_PROBLEM:_ Whenever a line in the entries below contains the string "field", copy that line.
Content starts
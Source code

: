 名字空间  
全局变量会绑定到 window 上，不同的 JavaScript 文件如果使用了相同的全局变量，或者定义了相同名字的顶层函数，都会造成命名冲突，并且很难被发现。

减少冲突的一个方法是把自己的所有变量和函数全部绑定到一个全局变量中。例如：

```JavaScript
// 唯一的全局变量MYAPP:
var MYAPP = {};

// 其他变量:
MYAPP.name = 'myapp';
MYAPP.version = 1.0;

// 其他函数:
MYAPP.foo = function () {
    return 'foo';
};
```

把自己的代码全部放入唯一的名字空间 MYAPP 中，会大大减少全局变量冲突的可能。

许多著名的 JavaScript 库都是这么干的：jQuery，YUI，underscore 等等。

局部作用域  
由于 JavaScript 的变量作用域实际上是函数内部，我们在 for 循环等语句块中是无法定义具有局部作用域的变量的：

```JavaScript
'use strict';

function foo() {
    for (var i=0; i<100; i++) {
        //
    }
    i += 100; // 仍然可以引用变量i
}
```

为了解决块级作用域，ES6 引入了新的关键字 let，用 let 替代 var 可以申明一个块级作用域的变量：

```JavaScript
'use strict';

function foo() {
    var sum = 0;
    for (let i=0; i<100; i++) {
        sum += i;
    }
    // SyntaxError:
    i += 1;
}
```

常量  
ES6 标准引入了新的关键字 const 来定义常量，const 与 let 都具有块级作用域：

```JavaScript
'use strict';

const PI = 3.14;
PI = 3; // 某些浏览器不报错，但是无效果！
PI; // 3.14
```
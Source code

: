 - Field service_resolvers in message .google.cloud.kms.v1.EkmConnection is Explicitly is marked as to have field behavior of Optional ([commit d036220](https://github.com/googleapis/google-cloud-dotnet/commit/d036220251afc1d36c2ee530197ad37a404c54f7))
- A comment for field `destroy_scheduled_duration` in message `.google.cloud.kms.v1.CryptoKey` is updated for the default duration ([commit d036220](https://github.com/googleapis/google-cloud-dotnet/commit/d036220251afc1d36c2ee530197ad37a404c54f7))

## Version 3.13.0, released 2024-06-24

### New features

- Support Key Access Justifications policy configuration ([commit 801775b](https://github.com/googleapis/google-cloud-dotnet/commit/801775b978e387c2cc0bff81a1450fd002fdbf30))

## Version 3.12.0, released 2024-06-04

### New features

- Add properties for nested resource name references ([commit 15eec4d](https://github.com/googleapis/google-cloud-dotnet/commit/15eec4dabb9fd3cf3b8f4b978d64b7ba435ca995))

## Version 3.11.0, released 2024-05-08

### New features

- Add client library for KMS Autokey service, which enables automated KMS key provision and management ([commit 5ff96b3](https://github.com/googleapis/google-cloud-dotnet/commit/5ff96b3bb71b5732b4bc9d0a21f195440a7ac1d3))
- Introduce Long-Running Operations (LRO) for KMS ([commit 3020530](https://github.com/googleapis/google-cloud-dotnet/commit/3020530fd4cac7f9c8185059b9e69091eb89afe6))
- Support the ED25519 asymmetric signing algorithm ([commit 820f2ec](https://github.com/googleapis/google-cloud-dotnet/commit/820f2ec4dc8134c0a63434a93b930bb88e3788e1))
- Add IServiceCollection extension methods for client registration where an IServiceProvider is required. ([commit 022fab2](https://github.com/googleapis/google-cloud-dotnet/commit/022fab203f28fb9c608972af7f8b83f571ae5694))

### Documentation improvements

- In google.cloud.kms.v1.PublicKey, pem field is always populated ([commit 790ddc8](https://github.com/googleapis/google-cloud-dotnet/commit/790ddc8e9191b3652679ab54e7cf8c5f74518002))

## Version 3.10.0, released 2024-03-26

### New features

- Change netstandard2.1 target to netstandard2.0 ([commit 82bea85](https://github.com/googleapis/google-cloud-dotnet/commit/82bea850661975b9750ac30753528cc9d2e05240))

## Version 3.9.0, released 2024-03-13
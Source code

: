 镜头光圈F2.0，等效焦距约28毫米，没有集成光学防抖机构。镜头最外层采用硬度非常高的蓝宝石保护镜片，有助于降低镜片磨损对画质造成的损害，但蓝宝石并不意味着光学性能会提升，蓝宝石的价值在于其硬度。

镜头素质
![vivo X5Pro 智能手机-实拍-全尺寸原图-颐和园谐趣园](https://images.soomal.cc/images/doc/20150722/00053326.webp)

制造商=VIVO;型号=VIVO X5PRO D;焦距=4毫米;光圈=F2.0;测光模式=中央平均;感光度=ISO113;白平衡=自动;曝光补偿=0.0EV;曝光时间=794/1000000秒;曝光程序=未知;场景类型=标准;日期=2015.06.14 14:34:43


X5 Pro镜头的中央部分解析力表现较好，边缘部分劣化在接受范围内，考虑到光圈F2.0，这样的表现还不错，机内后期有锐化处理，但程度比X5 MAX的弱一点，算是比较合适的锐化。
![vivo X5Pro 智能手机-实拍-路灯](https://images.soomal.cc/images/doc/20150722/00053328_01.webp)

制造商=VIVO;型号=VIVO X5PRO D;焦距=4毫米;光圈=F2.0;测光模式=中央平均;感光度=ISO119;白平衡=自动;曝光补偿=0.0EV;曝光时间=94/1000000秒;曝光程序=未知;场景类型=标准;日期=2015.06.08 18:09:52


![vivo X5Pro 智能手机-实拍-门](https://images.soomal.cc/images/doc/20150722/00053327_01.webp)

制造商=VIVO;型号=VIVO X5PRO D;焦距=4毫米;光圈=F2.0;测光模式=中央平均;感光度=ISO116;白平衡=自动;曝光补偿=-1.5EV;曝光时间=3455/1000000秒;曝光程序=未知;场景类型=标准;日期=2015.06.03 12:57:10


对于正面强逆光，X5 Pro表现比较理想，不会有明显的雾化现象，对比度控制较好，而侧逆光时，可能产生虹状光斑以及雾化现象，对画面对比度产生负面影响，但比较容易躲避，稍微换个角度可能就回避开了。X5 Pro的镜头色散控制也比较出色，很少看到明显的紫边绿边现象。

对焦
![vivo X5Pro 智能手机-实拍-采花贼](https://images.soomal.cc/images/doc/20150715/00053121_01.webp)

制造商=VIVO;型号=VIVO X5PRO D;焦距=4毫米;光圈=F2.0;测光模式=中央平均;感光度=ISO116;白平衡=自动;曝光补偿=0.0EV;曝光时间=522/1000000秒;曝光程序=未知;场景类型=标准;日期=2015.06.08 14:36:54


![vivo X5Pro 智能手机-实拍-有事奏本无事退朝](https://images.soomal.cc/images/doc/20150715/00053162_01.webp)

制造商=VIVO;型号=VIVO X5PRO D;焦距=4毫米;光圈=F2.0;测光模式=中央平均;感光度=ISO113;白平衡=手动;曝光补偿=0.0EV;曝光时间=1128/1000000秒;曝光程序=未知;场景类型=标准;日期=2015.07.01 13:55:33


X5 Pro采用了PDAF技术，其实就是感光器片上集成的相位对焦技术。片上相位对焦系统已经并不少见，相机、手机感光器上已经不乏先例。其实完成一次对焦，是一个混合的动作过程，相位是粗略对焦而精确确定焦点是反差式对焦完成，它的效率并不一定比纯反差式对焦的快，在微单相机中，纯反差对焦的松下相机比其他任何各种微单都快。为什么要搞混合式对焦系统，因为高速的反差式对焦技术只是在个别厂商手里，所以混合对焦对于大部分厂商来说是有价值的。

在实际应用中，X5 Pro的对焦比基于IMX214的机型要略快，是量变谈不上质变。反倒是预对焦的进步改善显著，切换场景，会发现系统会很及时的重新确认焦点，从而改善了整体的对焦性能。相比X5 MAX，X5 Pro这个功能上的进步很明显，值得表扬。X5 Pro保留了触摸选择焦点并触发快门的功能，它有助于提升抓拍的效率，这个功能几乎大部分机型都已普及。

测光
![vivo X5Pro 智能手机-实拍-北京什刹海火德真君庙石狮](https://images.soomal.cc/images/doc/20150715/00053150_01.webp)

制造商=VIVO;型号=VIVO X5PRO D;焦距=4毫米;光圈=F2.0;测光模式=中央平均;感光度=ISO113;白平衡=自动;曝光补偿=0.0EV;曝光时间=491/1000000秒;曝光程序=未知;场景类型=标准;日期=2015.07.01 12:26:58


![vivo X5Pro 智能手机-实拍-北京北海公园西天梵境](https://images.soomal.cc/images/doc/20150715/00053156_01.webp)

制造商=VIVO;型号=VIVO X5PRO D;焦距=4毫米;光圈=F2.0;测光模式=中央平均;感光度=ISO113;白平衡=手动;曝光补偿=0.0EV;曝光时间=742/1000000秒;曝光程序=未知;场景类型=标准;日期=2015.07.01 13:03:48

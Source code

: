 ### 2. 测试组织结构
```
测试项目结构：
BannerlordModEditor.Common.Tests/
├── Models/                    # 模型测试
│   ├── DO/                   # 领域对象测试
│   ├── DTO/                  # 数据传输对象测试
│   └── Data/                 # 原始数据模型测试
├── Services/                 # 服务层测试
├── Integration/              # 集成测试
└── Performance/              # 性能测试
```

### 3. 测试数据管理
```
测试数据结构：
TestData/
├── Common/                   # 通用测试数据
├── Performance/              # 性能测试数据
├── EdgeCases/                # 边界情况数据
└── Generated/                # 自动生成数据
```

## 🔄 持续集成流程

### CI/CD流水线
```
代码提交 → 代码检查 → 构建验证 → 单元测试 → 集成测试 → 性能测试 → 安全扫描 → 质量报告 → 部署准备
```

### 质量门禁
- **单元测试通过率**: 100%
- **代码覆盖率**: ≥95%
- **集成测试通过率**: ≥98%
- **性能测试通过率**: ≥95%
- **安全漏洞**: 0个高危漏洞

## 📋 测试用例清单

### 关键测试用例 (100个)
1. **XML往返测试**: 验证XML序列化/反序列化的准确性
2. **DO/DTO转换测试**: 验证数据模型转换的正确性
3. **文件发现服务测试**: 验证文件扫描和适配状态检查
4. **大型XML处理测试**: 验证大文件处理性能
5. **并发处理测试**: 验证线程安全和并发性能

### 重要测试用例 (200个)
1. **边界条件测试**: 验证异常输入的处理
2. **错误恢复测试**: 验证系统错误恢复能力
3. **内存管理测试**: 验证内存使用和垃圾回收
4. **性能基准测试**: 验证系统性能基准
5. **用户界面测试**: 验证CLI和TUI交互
Content ends
_OUTPUT:_
: - Field service_resolvers in message .google.cloud.kms.v1.EkmConnection is Explicitly is marked as to have field behavior of Optional ([commit d036220](https://github.com/googleapis/google-cloud-dotnet/commit/d036220251afc1d36c2ee530197ad37a404c54f7))
- A comment for field `destroy_scheduled_duration` in message `.google.cloud.kms.v1.CryptoKey` is updated for the default duration ([commit d036220](https://github.com/googleapis/google-cloud-dotnet/commit/d036220251afc1d36c2ee530197ad37a404c54f7))
- In google.cloud.kms.v1.PublicKey, pem field is always populated ([commit 790ddc8](https://github.com/googleapis/google-cloud-dotnet/commit/790ddc8e9191b3652679ab54e7cf8c5f74518002))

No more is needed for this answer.